El día de la partida el cielo estaba claro.

Los mercaderes se congregaron ante las puertas del monasterio para despedirse del grupo y desearles un feliz viaje. Los tres emisarios les entregaron cartas y regalos para sus familias. La noche anterior el samurái había escrito a su tío y a su hijo mayor.

«Te escribo muy brevemente —le decía a Kanzaburo—. Aquí las cosas marchan tolerablemente bien. Yozo, Ichisuke y Daisuke están bien. Por desgracia, Seihachi ha muerto a bordo. Sé obediente y cortés con tu madre. Debería contarte muchos más detalles, pero en esta apresurada carta sólo puedo escribirte lo esencial.»
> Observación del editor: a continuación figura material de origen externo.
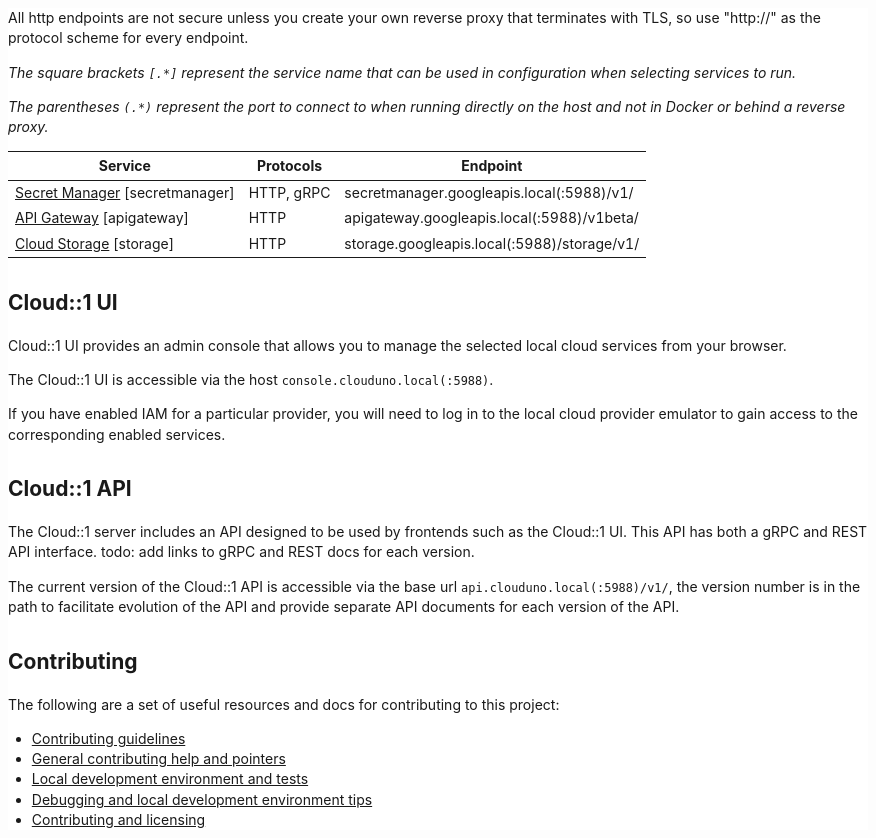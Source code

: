 All http endpoints are not secure unless you create your own reverse proxy that terminates with TLS, so use "http://" as the protocol scheme for every endpoint.

*The square brackets `[.*]` represent the service name that can be used in configuration when selecting services to run.*

*The parentheses `(.*)` represent the port to connect to when running directly on the host and not in Docker or behind a reverse proxy.*


| Service       | Protocols     |  Endpoint  |
| ------------- | ------------- | ---------------------------- |
|  [Secret Manager](https://cloud.google.com/secret-manager/docs/apis) [secretmanager]  | HTTP, gRPC  | secretmanager.googleapis.local(:5988)/v1/ |
| [API Gateway](https://cloud.google.com/api-gateway/docs/apis) [apigateway] | HTTP | apigateway.googleapis.local(:5988)/v1beta/ |
| [Cloud Storage](https://cloud.google.com/storage/docs/json_api) [storage] | HTTP | storage.googleapis.local(:5988)/storage/v1/ |

## Cloud::1 UI

Cloud::1 UI provides an admin console that allows you to manage the selected local cloud services from your browser.

The Cloud::1 UI is accessible via the host `console.clouduno.local(:5988)`.

If you have enabled IAM for a particular provider, you will need to log in to the local cloud provider emulator to gain access to the corresponding enabled services.

## Cloud::1 API

The Cloud::1 server includes an API designed to be used by frontends such as the Cloud::1 UI. This API has both a gRPC and REST API interface.
todo: add links to gRPC and REST docs for each version.

The current version of the Cloud::1 API is accessible via the base url `api.clouduno.local(:5988)/v1/`, the version number is in the path to facilitate evolution of the API and provide separate API documents for each version of the API.

## Contributing

The following are a set of useful resources and docs for contributing to this project:

- [Contributing guidelines](/docs/CONTRIB_GUIDELINES.md)
- [General contributing help and pointers](/docs/CONTRIB.md)
- [Local development environment and tests](/docs/CONTRIB_DEV.md)
- [Debugging and local development environment tips](/docs/CONTRIB_DEBUGGING.md)
- [Contributing and licensing](/docs/CONTRIB_LICENSING.md)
El samurái estaba avergonzado de esas palabras que no comunicaban siquiera la milésima parte de lo que su corazón sentía. Evocó el rostro apenado de Riku mientras las leía una y otra vez.

Los emisarios y Velasco iban a caballo y los servidores guiaban a los asnos cargados de equipaje. El superior y los sacerdotes, rodeados por los mercaderes, hacían gestos de despedida. Brillaba un sol violento. Cuando el samurái puso el pie en el estribo, Matsuki se acercó inesperadamente a su lado.

—Cuidaos. —Aferró el pantalón del samurái—. Cuidad de vuestra salud. —El samurái se asombró, pero Matsuki continuó—. El Consejo de Ancianos no protegerá ni defenderá a un cabo. Desde el momento en que aceptamos ser emisarios, hemos sido absorbidos por el remolino de la política. Cuando se cae en un remolino semejante, sólo se puede confiar en uno mismo.

El samurái vaciló. Pensó en responder: «Creo en el Consejo de Ancianos», pero contuvo su lengua.

Desde la silla el samurái saludó con la cabeza a los sacerdotes y a los mercaderes. Matsuki estaba entre ellos con los brazos cruzados. La envidia mordió el corazón del samurái cuando pensó que ellos regresarían antes que él al Japón. Pero en la llanura el samurái siempre había sido obediente y también en este momento estaba preparado para aceptar el destino que se le había asignado. Yozo, Ichisuke y Daisuke le seguían en silencio, conduciendo sus asnos.

Una vez más, como en el camino desde Acapulco hasta Ciudad de México, un desierto punteado de cactos y agaves se abría ante los viajeros. Al descender hacia las llanuras, el calor se tornó intenso. Los indios que trabajaban en los campos abandonaban sus tareas y los niños que pastoreaban cabras y ovejas se detenían para contemplar largamente esa procesión tan peculiar.